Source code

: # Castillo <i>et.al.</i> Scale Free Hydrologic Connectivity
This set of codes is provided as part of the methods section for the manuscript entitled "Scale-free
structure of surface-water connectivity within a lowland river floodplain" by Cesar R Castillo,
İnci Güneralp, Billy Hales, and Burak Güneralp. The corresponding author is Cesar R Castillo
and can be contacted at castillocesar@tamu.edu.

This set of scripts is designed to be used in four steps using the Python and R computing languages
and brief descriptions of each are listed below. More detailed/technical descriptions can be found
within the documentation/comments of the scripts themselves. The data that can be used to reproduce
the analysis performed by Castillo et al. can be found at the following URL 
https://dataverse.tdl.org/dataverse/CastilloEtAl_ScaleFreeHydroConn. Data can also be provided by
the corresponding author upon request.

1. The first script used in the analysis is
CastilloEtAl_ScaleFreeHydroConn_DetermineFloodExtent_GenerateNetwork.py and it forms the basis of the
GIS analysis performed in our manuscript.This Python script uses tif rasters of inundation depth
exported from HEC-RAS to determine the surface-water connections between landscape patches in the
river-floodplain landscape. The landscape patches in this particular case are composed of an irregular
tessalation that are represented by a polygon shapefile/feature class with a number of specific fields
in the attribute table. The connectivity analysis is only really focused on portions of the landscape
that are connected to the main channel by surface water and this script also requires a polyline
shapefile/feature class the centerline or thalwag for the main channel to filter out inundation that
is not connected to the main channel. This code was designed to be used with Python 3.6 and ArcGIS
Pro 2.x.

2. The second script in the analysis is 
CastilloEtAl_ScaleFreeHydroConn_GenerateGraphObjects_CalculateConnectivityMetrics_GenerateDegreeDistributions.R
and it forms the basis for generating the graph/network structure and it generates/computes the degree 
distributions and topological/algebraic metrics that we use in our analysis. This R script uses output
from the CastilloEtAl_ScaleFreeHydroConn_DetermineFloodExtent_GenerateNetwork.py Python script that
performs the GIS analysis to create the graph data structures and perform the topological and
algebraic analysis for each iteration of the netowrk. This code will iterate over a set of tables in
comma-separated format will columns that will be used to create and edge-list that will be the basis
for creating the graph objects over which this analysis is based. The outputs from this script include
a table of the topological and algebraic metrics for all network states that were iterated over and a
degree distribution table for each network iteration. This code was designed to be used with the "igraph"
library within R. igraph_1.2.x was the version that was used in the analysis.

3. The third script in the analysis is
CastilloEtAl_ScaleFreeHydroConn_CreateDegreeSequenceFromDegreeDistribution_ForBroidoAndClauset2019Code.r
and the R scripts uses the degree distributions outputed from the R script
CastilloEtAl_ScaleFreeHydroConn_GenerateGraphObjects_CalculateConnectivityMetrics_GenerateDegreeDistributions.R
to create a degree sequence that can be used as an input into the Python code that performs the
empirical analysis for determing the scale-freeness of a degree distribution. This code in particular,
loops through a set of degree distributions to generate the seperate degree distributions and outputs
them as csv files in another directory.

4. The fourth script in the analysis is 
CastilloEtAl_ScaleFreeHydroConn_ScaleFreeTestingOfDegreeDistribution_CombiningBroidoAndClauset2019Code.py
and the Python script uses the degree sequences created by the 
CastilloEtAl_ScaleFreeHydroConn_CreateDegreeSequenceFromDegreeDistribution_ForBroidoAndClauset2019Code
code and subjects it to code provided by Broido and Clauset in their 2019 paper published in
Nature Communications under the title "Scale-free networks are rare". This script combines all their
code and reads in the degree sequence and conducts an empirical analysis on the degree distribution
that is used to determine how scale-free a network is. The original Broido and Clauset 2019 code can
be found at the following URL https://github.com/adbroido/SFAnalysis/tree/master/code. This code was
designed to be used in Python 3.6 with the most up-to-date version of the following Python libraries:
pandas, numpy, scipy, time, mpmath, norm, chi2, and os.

» **TASK TO CARRY OUT**
Output the lines of the records above exactly as they appear, from the line containing "tessalation that are" through the line containing "that are connected".

» **FINAL ANSWER**
tessalation that are represented by a polygon shapefile/feature class with a number of specific fields
in the attribute table. The connectivity analysis is only really focused on portions of the landscape
that are connected to the main channel by surface water and this script also requires a polyline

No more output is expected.